A: First let's see what it represents. The numerator is the information we learn about the label. The denominator however, represents the information we learn about the attribute (feature). Or in other words, the information necessary to specify the feature value. The idea is that features with very many possible states have an unfair advantage because in the extreme case, every data example will fall in a separate feature bin and we seemingly learn a lot about the label. So by dividing by the number of bits that we are learning about the feature we compensate in the right direction: features with high entropy will be divided by a larger number and will hence be penalized more.
However....ultimately, it is a big hack. Although the penalty is in the correct direction, the size of the effect cannot be derived in any principled way. Assume we have an infinite number of data-cases. We should then not have to worry about the entropy of the feature itself: we really care about how much we learn about the label. The issue comes into play for small data-set sizes. The reason is that for a small number of examples it is much easier to drop into separate feature bins if the number of bins is large, and so it looks like we are learning about the label while in reality it was just a random fluctuation. So, it is a clean case of overfitting.

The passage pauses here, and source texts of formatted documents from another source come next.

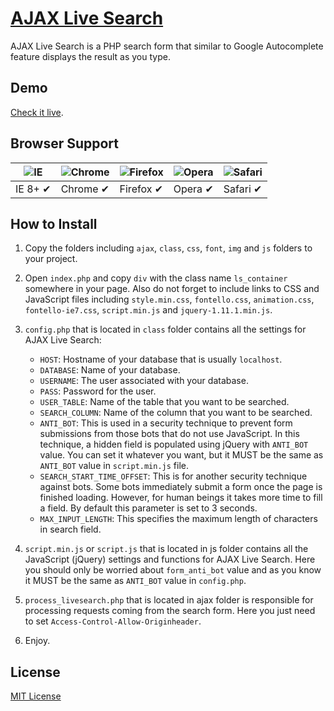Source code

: # [AJAX Live Search](http://ajaxlivesearch.com)

AJAX Live Search is a PHP search form that similar to Google Autocomplete feature displays the result as you type.

## Demo

[Check it live](http://ajaxlivesearch.com).

## Browser Support

![IE](https://raw.github.com/alrra/browser-logos/master/internet-explorer/internet-explorer_48x48.png) | ![Chrome](https://raw.github.com/alrra/browser-logos/master/chrome/chrome_48x48.png) | ![Firefox](https://raw.github.com/alrra/browser-logos/master/firefox/firefox_48x48.png) | ![Opera](https://raw.github.com/alrra/browser-logos/master/opera/opera_48x48.png) | ![Safari](https://raw.github.com/alrra/browser-logos/master/safari/safari_48x48.png)
--- | --- | --- | --- | --- |
IE 8+ ✔ | Chrome ✔ | Firefox ✔ | Opera ✔ | Safari ✔ |

## How to Install

1. Copy the folders including `ajax`, `class`, `css`, `font`, `img` and `js` folders to your project.

2. Open `index.php` and copy `div` with the class name `ls_container` somewhere in your page. Also do not forget to include links to CSS and JavaScript files including `style.min.css`, `fontello.css`, `animation.css`, `fontello-ie7.css`, `script.min.js` and `jquery-1.11.1.min.js`.

3. `config.php` that is located in `class` folder contains all the settings for AJAX Live Search:
	- `HOST`: Hostname of your database that is usually `localhost`.
	- `DATABASE`: Name of your database.
	- `USERNAME`: The user associated with your database.
	- `PASS`: Password for the user.
	- `USER_TABLE`: Name of the table that you want to be searched.
	- `SEARCH_COLUMN`: Name of the column that you want to be searched.
	- `ANTI_BOT`: This is used in a security technique to prevent form submissions from those bots that do not use JavaScript. In this technique, a hidden field is populated using jQuery with `ANTI_BOT` value. You can set it whatever you want, but it MUST be the same as `ANTI_BOT` value in `script.min.js` file.
	- `SEARCH_START_TIME_OFFSET`: This is for another security technique against bots. Some bots immediately submit a form once the page is finished loading. However, for human beings it takes more time to fill a field. By default this parameter is set to 3 seconds.
	- `MAX_INPUT_LENGTH`: This specifies the maximum length of characters in search field.

4. `script.min.js` or `script.js` that is located in js folder contains all the JavaScript (jQuery) settings and functions for AJAX Live Search. Here you should only be worried about `form_anti_bot` value and as you know it MUST be the same as `ANTI_BOT` value in `config.php`.

5. `process_livesearch.php` that is located in ajax folder is responsible for processing requests coming from the search form. Here you just need to set `Access-Control-Allow-Originheader`.

6. Enjoy.

## License

[MIT License](https://github.com/iranianpep/ajax-live-search/blob/master/LICENSE.txt)

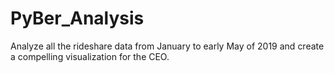 # PyBer_Analysis
Analyze all the rideshare data from January to early May of 2019 and create a compelling visualization for the CEO.
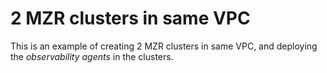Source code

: # 2 MZR clusters in same VPC

This is an example of creating 2 MZR clusters in same VPC, and deploying the _observability agents_ in the clusters.
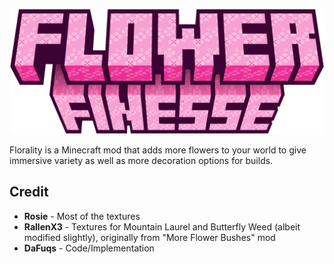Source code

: ![Mod Logo](/images/logo.png)

Florality is a Minecraft mod that adds more flowers to your world to give immersive variety as well as more decoration options for builds.

## Credit
- **Rosie** - Most of the textures
- **RallenX3** - Textures for Mountain Laurel and Butterfly Weed (albeit modified slightly), originally from "More Flower Bushes" mod
- **DaFuqs** - Code/Implementation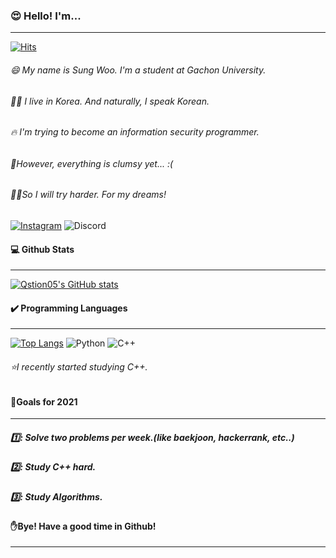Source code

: ### 😍 Hello! I'm... 

------

[![Hits](https://hits.seeyoufarm.com/api/count/incr/badge.svg?url=https%3A%2F%2Fgithub.com%2FQstion05&count_bg=%23C0EB9F&title_bg=%23FB9494&icon=github.svg&icon_color=%23FFFFFF&title=Hit&edge_flat=false)](ttps://github.com/Qstion05)

###### :smile: My name is Sung Woo. I'm a student at Gachon University.

###### 🙍‍♂️ I live in Korea. And naturally, I speak Korean.

###### :fire: I'm trying to become an information security programmer.

###### 👶However, everything is clumsy yet... :(

###### 🙆‍♂️So I will try harder. For my dreams!

[![Instagram](https://img.shields.io/badge/Instagram-white?style=flat&logo=instagram&logoColor=&link=https://www.instagram.com/qstion_05/)](https://www.instagram.com/qstion_05/) ![Discord](https://img.shields.io/badge/Discord:%20Qs%230455-white?labelColor=white&style=flat&logo=discord&logoColor=5865f2&)



#### 💻 Github Stats

------

[![Qstion05's GitHub stats](https://github-readme-stats.vercel.app/api?username=Qstion05&show_icons=true)](https://github.com/Qstion05)

#### ✔️ Programming Languages

------

[![Top Langs](https://github-readme-stats.vercel.app/api/top-langs/?username=Qstion05&layout=compact)](https://github.com/Qstion05)
![Python](https://img.shields.io/badge/Python-%E2%98%85%E2%98%85%E2%98%85%E2%98%86%E2%98%86-A9F5E1?style=flat&logo=python&logoColor=yellow)       ![C++](https://img.shields.io/badge/C++-%E2%98%85%E2%98%86%E2%98%86%E2%98%86%E2%98%86-A9F5E1?style=flat&logo=Cplusplus&logoColor=blue)

###### ⭐I recently started studying C++.

#### 📅Goals for 2021

------

##### :one:: Solve **two problems** per week.(like baekjoon, hackerrank, etc..)

##### :two:: Study **C++** hard.

##### :three:: Study **Algorithms**.



#### ✋Bye! Have a good time in Github!

------



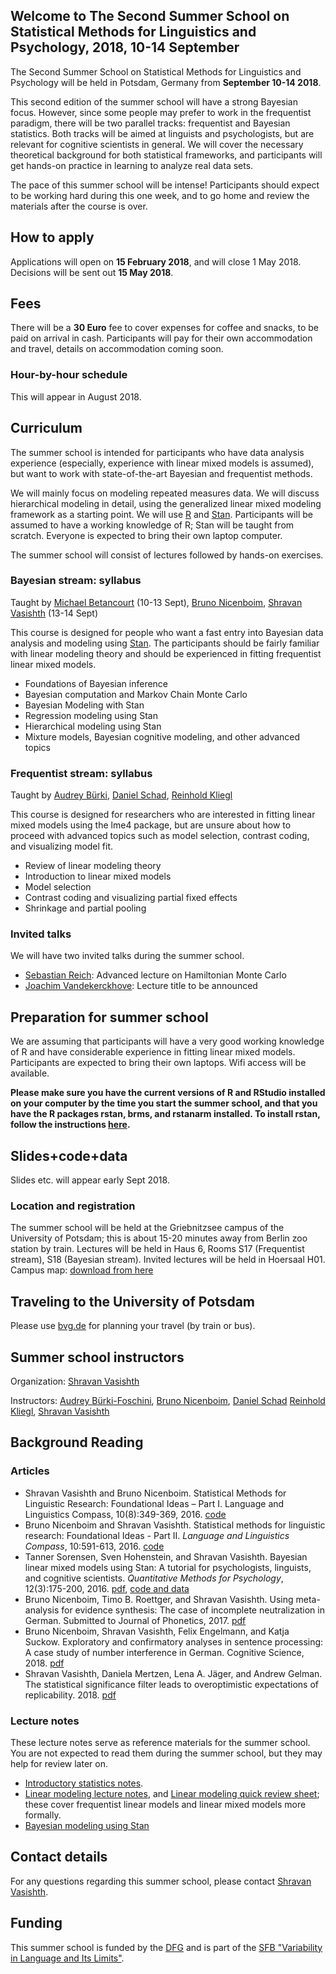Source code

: ## Welcome to The Second Summer School on Statistical Methods for Linguistics and Psychology, 2018, 10-14 September


The Second Summer School on Statistical Methods for Linguistics and Psychology will be held in Potsdam, Germany from **September 10-14 2018**. 

This second edition of the summer school will have a strong Bayesian focus. However, since some people may prefer to work in the frequentist paradigm, there will be two parallel tracks: frequentist and Bayesian statistics. Both tracks will be aimed at linguists and psychologists, but are relevant for cognitive scientists in general. We will cover the necessary theoretical background for both statistical frameworks, and participants will get hands-on practice in learning to analyze real data sets.

The pace of this summer school will be intense! Participants should expect to be working hard during this one week, and to go home and review the materials after the course is over.

## How to apply

Applications will open on **15 February 2018**, and will close 1 May 2018. Decisions will be sent out **15 May 2018**. 

## Fees

There will be a **30 Euro** fee to cover expenses for coffee and snacks, to be paid on arrival in cash.
Participants will pay for their own accommodation and travel, details on accommodation coming soon. 

### Hour-by-hour schedule

This will appear in August 2018.

## Curriculum

The summer school is intended for participants who have data analysis experience (especially, experience with linear mixed models is assumed), but want to work with state-of-the-art Bayesian and frequentist methods.

We will mainly focus on modeling repeated measures data. We will discuss hierarchical modeling in detail, using the generalized linear mixed modeling framework as a starting point. We will use [R](https://cran.r-project.org/) and [Stan](mc-stan.org). Participants will be assumed to have a working knowledge of R; Stan will be taught from scratch. Everyone is expected to bring their own laptop computer.

The summer school will consist of lectures followed by hands-on exercises. 

### Bayesian stream: syllabus

Taught by [Michael Betancourt](https://betanalpha.github.io/) (10-13 Sept), [Bruno Nicenboim](http://www.ling.uni-potsdam.de/~nicenboim/), [Shravan Vasishth](http://www.ling.uni-potsdam.de/~vasishth/) (13-14 Sept)

This course is designed for people who want a fast entry into Bayesian data analysis and modeling using [Stan](mc-stan.org). The participants should be fairly familiar with linear modeling theory and should be experienced in fitting frequentist linear mixed models. 

- Foundations of Bayesian inference
- Bayesian computation and Markov Chain Monte Carlo
- Bayesian Modeling with Stan
- Regression modeling using Stan
- Hierarchical modeling using Stan
- Mixture models, Bayesian cognitive modeling, and other advanced topics

### Frequentist stream: syllabus

Taught by [Audrey Bürki](https://www.uni-potsdam.de/en/ling/staff-list/audreybuerki.html), [Daniel Schad](https://www.researchgate.net/profile/Daniel_Schad), [Reinhold Kliegl](http://www.uni-potsdam.de/en/cognitive-psychology/staff/kliegl-reinhold.html)

This course is designed for researchers who are interested in fitting linear mixed models using the lme4 package, but are unsure about how to proceed with advanced topics such as model selection, contrast coding, and visualizing model fit.

- Review of linear modeling theory
- Introduction to linear mixed models
- Model selection
- Contrast coding and visualizing partial fixed effects
- Shrinkage and partial pooling

### Invited talks

We will have two invited talks during the summer school.

- [Sebastian Reich](http://www.math.uni-potsdam.de/~sreich/): Advanced lecture on Hamiltonian Monte Carlo
- [Joachim Vandekerckhove](http://web1.ss.uci.edu/~joachim/): Lecture title to be announced

## Preparation for summer school

We are assuming that participants will have a very good working knowledge of R and have considerable experience in fitting linear mixed models. Participants are expected to bring their own laptops. Wifi access will be available.

**Please make sure you have the current versions of R and RStudio installed on your computer by the time you start the summer school, and that you have the R packages rstan, brms, and rstanarm installed. To install rstan, follow the instructions [here](https://github.com/stan-dev/rstan/wiki/RStan-Getting-Started).**

## Slides+code+data

Slides etc. will appear early Sept 2018.

### Location and registration

The summer school will be held at the Griebnitzsee campus of the University of Potsdam; this is about 15-20 minutes away from Berlin zoo station by train. Lectures will be held in Haus 6, Rooms S17 (Frequentist stream), S18 (Bayesian stream). Invited lectures will be held in Hoersaal H01. Campus map: [download from here](https://www.uni-potsdam.de/db/zeik-portal/gm/griebnitzsee.pdf)

## Traveling to the University of Potsdam 

Please use [bvg.de](http://www.bvg.de/en/) for planning your travel (by train or bus).

## Summer school instructors

Organization: [Shravan Vasishth](http://www.ling.uni-potsdam.de/~vasishth/)

Instructors:
[Audrey Bürki-Foschini](https://www.unige.ch/fapse/people/psycho/buerkifoschini/),
[Bruno Nicenboim](http://www.ling.uni-potsdam.de/~nicenboim/), 
[Daniel Schad](https://www.researchgate.net/profile/Daniel_Schad)
[Reinhold Kliegl](http://www.psych.uni-potsdam.de/people/kliegl/index-e.html), 
[Shravan Vasishth](http://www.ling.uni-potsdam.de/~vasishth/)

## Background Reading

### Articles

- Shravan Vasishth and Bruno Nicenboim. Statistical Methods for Linguistic Research: Foundational Ideas – Part I. Language and Linguistics Compass, 10(8):349-369, 2016. [code](https://github.com/vasishth/VasishthNicenboimPart1)
- Bruno Nicenboim and Shravan Vasishth. Statistical methods for linguistic research: Foundational Ideas - Part II. *Language and Linguistics Compass*, 10:591-613, 2016. [code](https://github.com/vasishth/NicenboimVasishthPart2)
- Tanner Sorensen, Sven Hohenstein, and Shravan Vasishth.
Bayesian linear mixed models using Stan: A tutorial for
psychologists, linguists, and cognitive scientists.
*Quantitative Methods for Psychology*, 12(3):175-200, 2016.
[pdf](http://www.tqmp.org/RegularArticles/vol12-3/p175/p175.pdf),
[code and data](http://www.ling.uni-potsdam.de/~vasishth/statistics/BayesLMMs.html)
- Bruno Nicenboim, Timo B. Roettger, and Shravan Vasishth. Using meta-analysis for evidence synthesis: The case of incomplete neutralization in German. Submitted to Journal of Phonetics, 2017.
[pdf](https://osf.io/g5ndw/)
- Bruno Nicenboim, Shravan Vasishth, Felix Engelmann, and Katja Suckow. Exploratory and confirmatory analyses in sentence processing: A case study of number interference in German. Cognitive Science, 2018. [pdf](https://osf.io/mmr7s/)
- Shravan Vasishth, Daniela Mertzen, Lena A. Jäger, and Andrew Gelman. The statistical significance filter leads to overoptimistic expectations of replicability. 2018. [pdf](https://psyarxiv.com/hbqcw)

### Lecture notes

These lecture notes serve as reference materials for the summer school. You are not expected to read them during the summer school, but they may help for review later on.

- [Introductory statistics notes](https://github.com/vasishth/Statistics-lecture-notes-Potsdam/blob/master/IntroductoryStatistics/StatisticsNotesVasishth.pdf).
- [Linear modeling lecture notes](https://github.com/vasishth/LM/blob/master/LinearModelingLectureNotes2016.pdf), and [Linear modeling quick review sheet](https://github.com/vasishth/LM/blob/master/LMSummarySheet.pdf); these cover frequentist linear models and linear mixed models more formally.
- [Bayesian modeling using Stan](https://github.com/vasishth/FGME_Stan_2017)


## Contact details

For any questions regarding this summer school, please contact [Shravan Vasishth](http://www.ling.uni-potsdam.de/~vasishth).

## Funding

This summer school is funded by the [DFG](dfg.de) and is part of the [SFB "Variability in Language and Its Limits"](https://www.uni-potsdam.de/sfb1287/index.html).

As we know, overfitting is a function of the number of examples in the training set. But the gain ration does not depend on the number of training examples! Conclusion: it's a hack and you need to be careful with it.
It would be much better to think of this problem in the context of overfitting directly. We not only want to ask ourselves which of the features reveals more about the label (if we could extrapolate to an infinite number of data-cases) but we need to ask ourselves if adding a feature is a good idea at all (i.e. would lead to overfitting). For this one can try to compute the probability that the feature does not reveal any information at all (i.e. an equal number of examples of both classes in each feature bin when the number of examples is taken to be very large). The observed information gain must then be a small sample effect. Note that this effect is much stronger for features with many states because it will be much easier to explain the computed information gain by a random fluctuation. Let's assume for a moment that we can compute:
P: the probability that the observed information gain is real (i.e. not a random fluke).
I would propose the following measure to be a more reasonable test between features:
Expected Information-Gain = P * Information-Gain
Note that P=P(n) is a function of the number of data-cases and for n=infinity we have P=1: any observed information is real. However when n is small P will be close to 0 and the expected information gain will be small. If we simply require that the expected information gain is larger than a some threshold (which we perhaps choose by cross-validation) then we have a principled measure to pick the next best feature (or not not pick any feature at all).